Problem => Copy out each line of the data that holds the word "certainly".

*** Data records Section Begins ***

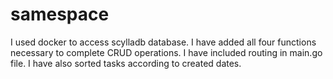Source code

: # samespace
I used docker to access scylladb database. I have added all four functions necessary to complete  CRUD operations. 
I have included routing in main.go file. 
I have also sorted tasks according to created dates.
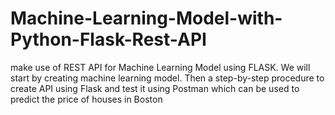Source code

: # Machine-Learning-Model-with-Python-Flask-Rest-API
make use of REST API for Machine Learning Model using FLASK. We will start by creating machine learning model. Then a step-by-step procedure to create API using Flask and test it using Postman which can be used to predict the price of houses in Boston
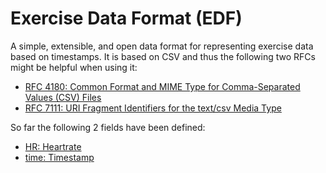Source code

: Exercise Data Format (EDF)
==========================

A simple, extensible, and open data format for representing exercise data based on timestamps. It is based on CSV and thus the following two RFCs might be helpful when using it:

* [RFC 4180: Common Format and MIME Type for Comma-Separated Values (CSV) Files](https://tools.ietf.org/html/rfc4180)
* [RFC 7111: URI Fragment Identifiers for the text/csv Media Type](https://tools.ietf.org/html/rfc7111)

So far the following 2 fields have been defined:

* [HR: Heartrate](fields#HR)
* [time: Timestamp](fields#time)

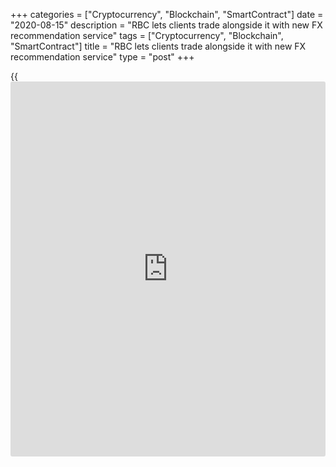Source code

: +++
categories = ["Cryptocurrency", "Blockchain", "SmartContract"]
date = "2020-08-15"
description = "RBC lets clients trade alongside it with new FX recommendation service"
tags = ["Cryptocurrency", "Blockchain", "SmartContract"]
title = "RBC lets clients trade alongside it with new FX recommendation service"
type = "post"
+++

{{<iframe id="large-banner" src="https://www.bounty.group/#slide=11.0" width="100%" height="600" scrolling="no" style="border: 0px solid rgb(216, 221, 230); border-radius: 3px;">}}

![RBC-logo-towers-R-780.jpg][1]

  

FX clients looking for recommendations with the reassurance of knowing
the party making them is transacting alongside them can now do just that
with a new service from [RBC Capital Markets][2].

In May, the bank introduced its active macro overlay strategy (Amos), a
[daily](https://www.fintecher.org/2020/03/03/forex-trading-daily-strategy/) FX trade recommendation service that looks at speculative flows
through FX markets to track and identify where markets might be heading.

Created by the bank’s FX quants team in London, the model examines trade
events to looks at where speculators have been putting money.

It models flows during the past 24 hours to work out the aggregate flow
for that day and then maps out the data over the last week and the last
month.

![Rob-Turner-RBC-160x186.jpg][3]  
  
---  
  
 _Rob Turner,  
RBC_  
  
“The best signal is obviously for all these flows to be going in the
same direction,” says Rob Turner, FX quant trader at RBC and the creator
of Amos. “However, we also consider the stock of outstanding positions
over a much longer period.”

Each of these factors has a different weighting, which is used to inform
the overall view if they don’t all point the same way.

Turner says RBC has had the capability to conduct this type of modelling
for a number of years, but that this was the first time it had been used
to make [automated](https://www.fintechee.com/features/automated-forex-trading/) trade recommendations.

The motivation for the service has come from clients asking the bank
what would happen if it took a rules-based approach.

“Positioning in FX markets usually refers to one metric – the CFTC
[Commodity Futures Trading Commission] data, which is taken from FX
contracts traded on an exchange,” explains Turner. “Our model looks at a
different data source to get an alternative view.”

  

> A bank that risks its own capital side-by-side with that of its
clients certainly adds comfort that interests are aligned, and the
upside and downside is shared equally  
>

>

>  - Brad Bailey, Celent

  

RBC shares information on how the model works – such as how positions
are calculated – with prospective Amos clients. Once the client agrees
to use the service, they start to receive [daily](https://www.fintecher.org/2020/03/03/forex-trading-daily-strategy/) trade recommendations
and any trades they make are executed with the bank.

Trades are executed at the [4pm London fix][4], so at 3.40pm each day
the client receives the list of trades RBC is recommending for that day.
Trades are done on the basis of ‘negative affirmation’ – so unless
clients say they don’t want to execute these trades, RBC will execute
them on their behalf.

These fixing orders have a defined fee, usually in the order of $20 per
million. Clients are charged this fee plus an additional spread, which
is negotiated individually but is normally around 90 basis points of the
value of the fund for which they are using the recommendations.

A fund of $100 million would attract an annual overall cost for analysis
and execution of about $900,000.

The model makes recommendations for all G10 currency pairs, although not
every client will have a mandate to trade all these pairs.

“The model is not customized to the specific currency pairs each client
wants to trade,” says Turner.

“We could potentially extend the concept to less liquid currencies, but
the way we have constructed the model works particularly well for G10
currencies that are relatively cheap to trade and free-floating, which
means the activities of speculators drive trends in a way that does not
happen with emerging currencies.”

### Market impact

While the service enables clients to replicate the performance of RBC’s
FX positioning-based trading strategy dollar-for-dollar, they are
executing much higher volumes than the bank is trading for its own book.

Therefore, the market impact of RBC’s trade is likely to be no more than
what Turner refers to as a “rounding error” relative to the client’s
trade.

“In addition, we are executing them as fixing orders, so we are not
calculating the rate at which clients are filled on their trades,” he
continues.

“If clients were simply getting passed a rate from their bank, they
would have little visibility over how that rate was calculated, and if
their bank was executing trades on its own book at the same time this
could negatively affect the rate the client received.”

![Brad Bailey 2016 1-160x186][5]  
  
---  
  
 _Brad Bailey,  
Celent_  
  
In many instances, the Amos trades will not even be executed in the
underlying market since RBC will be able to find offsetting interest at
another bank and net the trades off.

Celent research director Brad Bailey says that if an investment
manager’s FX strategy entails active management and trading, it is
crucial to have a partner that has a keen grasp of the difficulties of
trading FX.

“A bank that risks its own capital side-by-side with that of its clients
certainly adds comfort that interests are aligned, and the upside and
downside is shared equally,” he adds.

  

   1. /v-e9b4f011c32079e4b36e07e0f352419b/Media/images/euromoney/reuters-12/RBC-logo-towers-R-780.jpg
   2. www.euromoney.com/article/b1jst8z1plyqp4/class-of-2019-rbc
   3. /v-f748e5a7ae673633a24276284bf71fb9/Media/images/euromoney/people-29/Rob-Turner-RBC-160x186.jpg
   4. www.euromoney.com/article/b1ldswfc8q953y/fall-in-corporate-fx-activity-moves-emphasis-away-from-london-fix
   5. /v-978fbc7191fad6961a9f6be04f42ddf3/Media/images/euromoney/people-13/Brad Bailey 2106 1-160x186.jpg
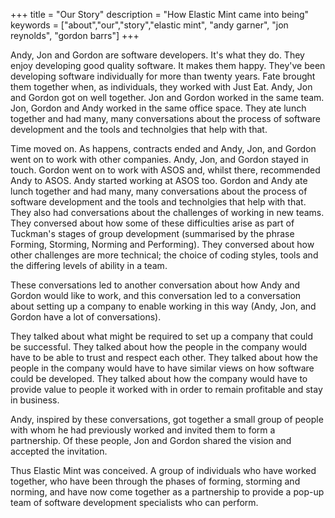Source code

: +++
title =  "Our Story"
description = "How Elastic Mint came into being"
keywords = ["about","our","story","elastic mint", "andy garner", "jon reynolds", "gordon barrs"]
+++

Andy, Jon and Gordon are software developers. It's what they do. They enjoy developing good quality software. It makes them happy.  They've been developing software individually for more than twenty years.  Fate brought them together when, as individuals, they worked with Just Eat. Andy, Jon and Gordon got on well together. Jon and Gordon worked in the same team.  Jon, Gordon and Andy worked in the same office space.  They ate lunch together and had many, many conversations about the process of software development and the tools and technolgies that help with that.

Time moved on. As happens, contracts ended and Andy, Jon, and Gordon went on to work with other companies. Andy, Jon, and Gordon stayed in touch. Gordon went on to work with ASOS and, whilst there,  recommended Andy to ASOS. Andy started working at ASOS too.  Gordon and Andy ate lunch together and had many, many conversations about the process of software development and the tools and technolgies that help with that.  They also had conversations about the challenges of working in new teams. They conversed about how some of these difficulties arise as part of Tuckman's stages of group development (summarised by the phrase Forming, Storming, Norming and Performing). They conversed about how other challenges are more technical; the choice of coding styles, tools and the differing levels of ability in a team.

These conversations led to another conversation about how Andy and Gordon would like to work, and this conversation led to a conversation about setting up a company to enable working in this way (Andy, Jon, and Gordon have a lot of conversations).

They talked about what might be required to set up a company that could be successful. They talked about how the people in the company would have to be able to trust and respect each other. They talked about how the people in the company would have to have similar views on how software could be developed. They talked about how the company would have to provide value to people it worked with in order to remain profitable and stay in business.

Andy, inspired by these conversations, got together a small group of people with whom he had previously worked and invited them to form a partnership.  Of these people, Jon and Gordon shared the vision and accepted the invitation.

Thus Elastic Mint was conceived.  A group of individuals who have worked together, who have been through the phases of forming, storming and norming, and have now come together as a partnership to provide a pop-up team of software development specialists who can perform.

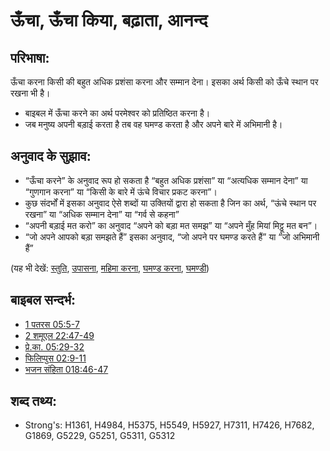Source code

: # ऊँचा, ऊँचा किया, बढ़ाता, आनन्द #

## परिभाषा: ##

ऊँचा करना किसी की बहुत अधिक प्रशंसा करना और सम्मान देना। इसका अर्थ किसी को ऊँचे स्थान पर रखना भी है।

* बाइबल में ऊँचा करने का अर्थ परमेश्वर को प्रतिष्ठित करना है।
* जब मनुष्य अपनी बड़ाई करता है तब वह घमण्ड करता है और अपने बारे में अभिमानी है।

## अनुवाद के सुझाव: ##

* “ऊँचा करने” के अनुवाद रूप हो सकता है “बहुत अधिक प्रशंसा” या “अत्यधिक सम्मान देना” या “गुणगान करना” या “किसी के बारे में ऊंचे विचार प्रकट करना”।
* कुछ संदर्भों में इसका अनुवाद ऐसे शब्दों या उक्तियों द्वारा हो सकता है जिन का अर्थ, “ऊंचे स्थान पर रखना” या “अधिक सम्मान देना” या “गर्व से कहना”
* “अपनी बड़ाई मत करो” का अनुवाद “अपने को बड़ा मत समझ” या “अपने मुँह मियां मिट्ठू मत बन”।
* “जो अपने आपको बड़ा समझते हैं” इसका अनुवाद, “जो अपने पर घमण्ड करते हैं” या “जो अभिमानी हैं”

(यह भी देखें: [स्तुति](../other/praise.md), [उपासना](../kt/worship.md), [महिमा करना](../kt/glorify.md), [घमण्ड करना](../kt/boast.md), [घमण्डी](../other/proud.md))

## बाइबल सन्दर्भ: ##

* [1 पतरस 05:5-7](rc://hi/tn/help/1pe/05/05)
* [2 शमूएल 22:47-49](rc://hi/tn/help/2sa/22/47)
* [प्रे.का. 05:29-32](rc://hi/tn/help/act/05/29)
* [फिलिप्पुस 02:9-11](rc://hi/tn/help/php/02/09)
* [भजन संहिता 018:46-47](rc://hi/tn/help/psa/018/046)


## शब्द तथ्य: ##

* Strong's: H1361, H4984, H5375, H5549, H5927, H7311, H7426, H7682, G1869, G5229, G5251, G5311, G5312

*** Data records Section Ends ***

Solution to this problem =>
clients certainly adds comfort that interests are aligned, and the
certainly adds comfort that interests are aligned, and the upside and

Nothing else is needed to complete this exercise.